New SGA president, officials keep the faith


By Matthew Fleishman
Mitzpeh Staff Writer


The recent Student Government Association elections have resulted in four of the top seven SGA positions being filled by Jewish students, including three of the six vice-presidential positions and the Action Party’s Aaron Kraus as the new SGA president.

Andrew Rose, Noah Elkrief and Joshua Berman were the Jewish students elected to the vice-presidential offices. Rose, Elkrief and Berman are the Vice President of Administrative Affairs, Vice President of Student Group Affairs and Vice President of Campus Affairs, respectively.

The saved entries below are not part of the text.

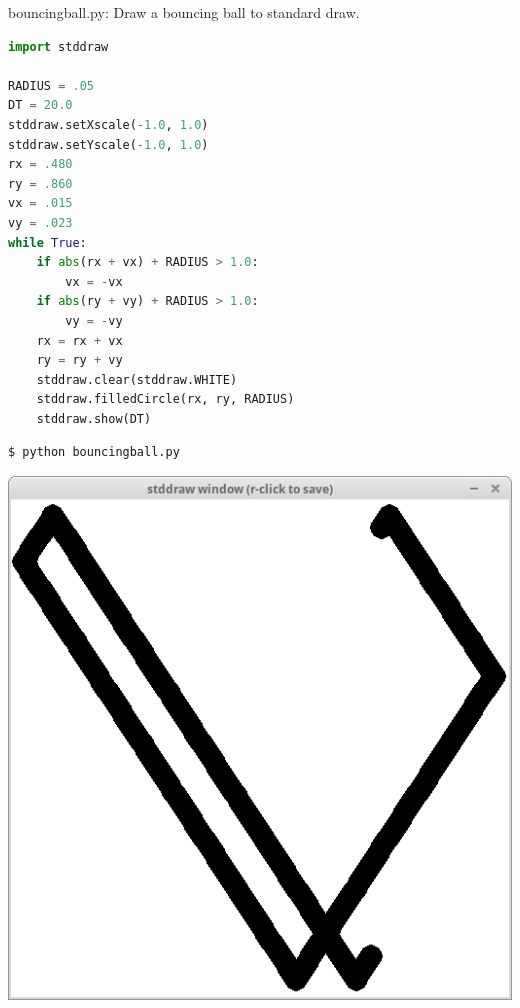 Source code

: \documentclass[8pt,a4paper,compress,handout]{beamer}
\begin{document}
\begin{frame}[fragile]
\begin{framed}
\tiny bouncingball.py: Draw a bouncing ball to standard draw.
\end{framed}

\begin{lstlisting}[language=Python]
import stddraw

RADIUS = .05
DT = 20.0
stddraw.setXscale(-1.0, 1.0)
stddraw.setYscale(-1.0, 1.0)
rx = .480
ry = .860
vx = .015
vy = .023
while True:
    if abs(rx + vx) + RADIUS > 1.0:
        vx = -vx
    if abs(ry + vy) + RADIUS > 1.0:
        vy = -vy
    rx = rx + vx
    ry = ry + vy
    stddraw.clear(stddraw.WHITE)
    stddraw.filledCircle(rx, ry, RADIUS)
    stddraw.show(DT)
\end{lstlisting}

\begin{minipage}{150pt}
\begin{lstlisting}[language={}]
$ python bouncingball.py
\end{lstlisting}
\end{minipage}%
\begin{minipage}{150pt}
\hfill \includegraphics[scale=0.13]{figures/bouncing_ball.png}
\end{minipage}
\end{frame}
\end{document}
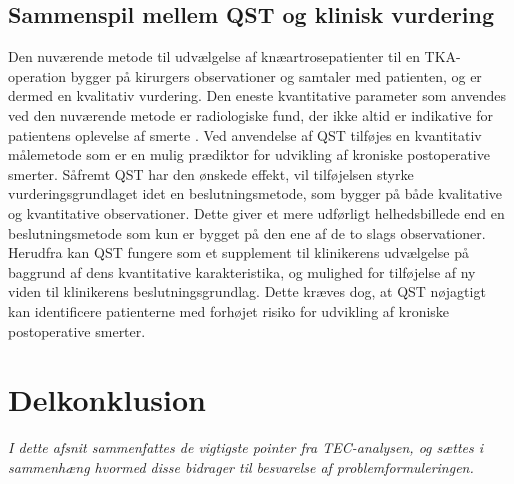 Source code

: \subsection{Sammenspil mellem QST og klinisk vurdering} 
Den nuværende metode til udvælgelse af knæartrosepatienter til en TKA-operation bygger på kirurgers observationer og samtaler med patienten, og er dermed en kvalitativ vurdering. \citep{Troelsen2012} \citep{skou2016} Den eneste kvantitative parameter som anvendes ved den nuværende metode er radiologiske fund, der ikke altid er indikative for patientens oplevelse af smerte \citep{Leary2016}. Ved anvendelse af QST tilføjes en kvantitativ målemetode som er en mulig prædiktor for udvikling af kroniske postoperative smerter. Såfremt QST har den ønskede effekt, vil tilføjelsen styrke vurderingsgrundlaget idet en beslutningsmetode, som bygger på både kvalitative og kvantitative observationer. Dette giver et mere udførligt helhedsbillede end en beslutningsmetode som kun er bygget på den ene af de to slags observationer. \citep{Gronmo2012} \\
Herudfra kan QST fungere som et supplement til klinikerens udvælgelse på baggrund af dens kvantitative karakteristika, og mulighed for tilføjelse af ny viden til klinikerens beslutningsgrundlag. Dette kræves dog, at QST nøjagtigt kan identificere patienterne med forhøjet risiko for udvikling af kroniske postoperative smerter.   

\section{Delkonklusion}
\textit{I dette afsnit sammenfattes de vigtigste pointer fra TEC-analysen, og sættes i sammenhæng hvormed disse bidrager til besvarelse af problemformuleringen.}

With more than half of the top seven spots in the SGA going to Jewish students, it is very likely that issues important to the Jewish community will be addressed.

“We can’t be biased toward any organization, but I feel that cultural organizations, such as the Jewish Student Union and Black Student Union, should be addressed because they are such a positive influence on our campus,” Kraus said.

Kraus has put his presidency on the line by promising to resign by Dec. 1 if his team cannot attract a big-name musical act to perform at the university, instead of going to the University of Maryland, Baltimore County or Towson University. He estimates it will cost between $80,000 and $100,000 to bring in a big name act.

“We have been working many hours on this difficult task, even before officially taking office, but we feel the typical student will respond to this as an act that SGA has personally done for them,” Kraus said.

Kraus said the majority of work on the concert and other tasks will be done during the summer when the top SGA officials aren’t in class.

After losing the election last year to SGA President Tim Daly by 5 percent, Kraus praised Daly for giving the SGA a voice in Annapolis and is looking forward to continuing where Daly leaves off, lobbying for students’ rights.

“Tim is possibly the most politically brilliant student this campus has ever seen,” Kraus said.

Kraus is hoping to take the idea of political action and bring it closer to home. He said students are disenfranchised in College Park because they are realistically unable to vote in the city.

“I think it is unethical to have students without cars to go somewhere off-campus to vote,” Kraus said. “I don’t even know where Davis Hall [the voting location for College Park] is exactly.”

Kraus plans to make the SGA more visible on the campus by holding meetings and events in various locations across campus with the belief that the SGA’s credibility increases when its visibility increases.

“We need to shift how the average student views SGA; our only power is our credibility, and we have to build that up by growing and mobilizing,” Kraus said.

Kraus grew up in a Jewish home and attended Huntington Jewish Center, a Conservative synagogue, in Huntington, N.Y. He went to Israel for two months in the summer of 2000 and is an avid supporter of Israel, both nationally and politically.

Kraus is the first student to be elected president without any prior SGA experience since 1985.









SGA President Aaron Kraus and three SGA VPs are Jewish.